To put it more bluntly, it scared the hell out of me. It seemed to be stronger, and go on longer, than previous earthquakes. I immediately ran outside to see if a truck had rammed into my house, or if a tree had fallen over. It didn’t feel like previous quakes.
I immediately reached out to the Kansas Geological Survey folks to see what they could tell me. I learned that it was a 4.2 magnitude quake, followed shortly after by a 3.3 quake. The epicenter was 1 mile west of the intersection of U.S. 50 and K-96. This is roughly the same area in which the quakes were centered in spring 2018. (Here’s a link to some good refresher material from those quakes, as well as the science of seismic activity in our area). The Class I injection wells in that region are putting less fluid underground, so that’s not likely a contributor. KGS was surprised at the intensity of the quake, but also explained that it’s unlikely we’ll see another of that magnitude for some time. They were clear that it’s not impossible – just unlikely. The energy and pressure required to trigger that level of quake on the fault in that area shouldn’t be available very soon. Basically, the pressure underground builds over a period of time, and when it reaches a level forceful enough, it forces a rupture in a fault. The folks at KGS said that if anyone has concerns or questions, visit the KGS website or call them at 785-864-3965 – and they will be happy to explain the science of earthquakes and answer questions for you. Note: The people at KGS have zero role in regulation or policy. They are scientists, and great resources for understanding what’s happening. But there’s no value in getting upset with them. They gather the data; it’s up to legislators to use that data to create good policy.
Speaking of which….
Last session, I kicked around the idea of putting a fee on every barrel of wastewater created from oil production. That idea was roundly kicked aside, as it was made clear to me that I wouldn’t get an ounce of support for it – even though I planned to exempt small producers from the fee. So I changed gears, and started looking at ways to help the KGS gather more, and better, data on what is happening in the Arbuckle formation – which is where we inject most of our waste water. I introduced this bill, which would have created a one-time fee of $100 for disposal wells, and the money would have been used to finance the drilling of monitoring wells in the state, so KGS could get a clearer picture of what’s happening in the Arbuckle. No one, even those representing the oil industry, expressed an objection to gathering more data. Nevertheless, this bill didn’t get even a passing glance. I had conversations about what it would take to allow the KGS to place monitoring equipment in abandoned, or unused Class II wells, but never got much traction on that before the session ended.

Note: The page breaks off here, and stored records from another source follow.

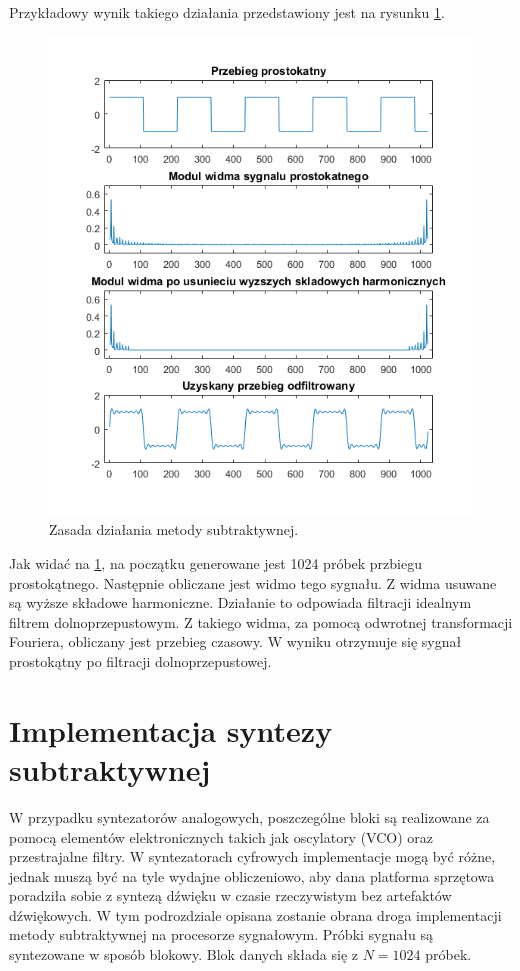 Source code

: Przykładowy wynik takiego działania przedstawiony jest na rysunku \ref{rys:sub_wykres1}.
\begin{figure}[H]
	\centering
	\includegraphics[width=12cm]{grafiki/sub_wykres1}
	\captionsetup{justification=centering}
	\caption{Zasada działania metody subtraktywnej.}
	\label{rys:sub_wykres1}
\end{figure}
Jak widać na \ref{rys:sub_wykres1}, na początku generowane jest 1024 próbek przbiegu prostokątnego. Następnie obliczane jest widmo tego sygnału. Z widma usuwane są wyższe składowe harmoniczne. Działanie to odpowiada filtracji idealnym filtrem dolnoprzepustowym. Z takiego widma, za pomocą odwrotnej transformacji Fouriera, obliczany jest przebieg czasowy. W wyniku otrzymuje się sygnał prostokątny po filtracji dolnoprzepustowej.
\section{Implementacja syntezy subtraktywnej}
W przypadku syntezatorów analogowych, poszczególne bloki są realizowane za pomocą elementów elektronicznych takich jak oscylatory (VCO) oraz przestrajalne filtry. W syntezatorach cyfrowych implementacje mogą być różne, jednak muszą być na tyle wydajne obliczeniowo, aby dana platforma sprzętowa poradziła sobie z syntezą dźwięku w czasie rzeczywistym bez artefaktów dźwiękowych. W tym podrozdziale opisana zostanie obrana droga implementacji metody subtraktywnej na procesorze sygnałowym. 
Próbki sygnału są syntezowane w sposób blokowy. Blok danych składa się z $N=1024$ próbek.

I’m not saying that bill was the answer, or even an answer. But it’s an idea, and we have to start kicking around ideas about how to gather good information on what’s happening underground. The KGS needs the resources to better map the Arbuckle, and the they need to have the tools to accurately measure and report the effects of injecting highly pressurized fluid into that geological formation. Thanks to previous investments, we now have better monitoring stations to track seismic activity throughout the state, after we have an earthquake. Now it’s time to consider if we can make similar investments in proactive tools that can give us good information about what is contributing to this activity, so that we can make fully informed decisions about how to address it.
Or, I guess, we can keep doing nothing and instead spend random mornings watching things bounce off of our shelves.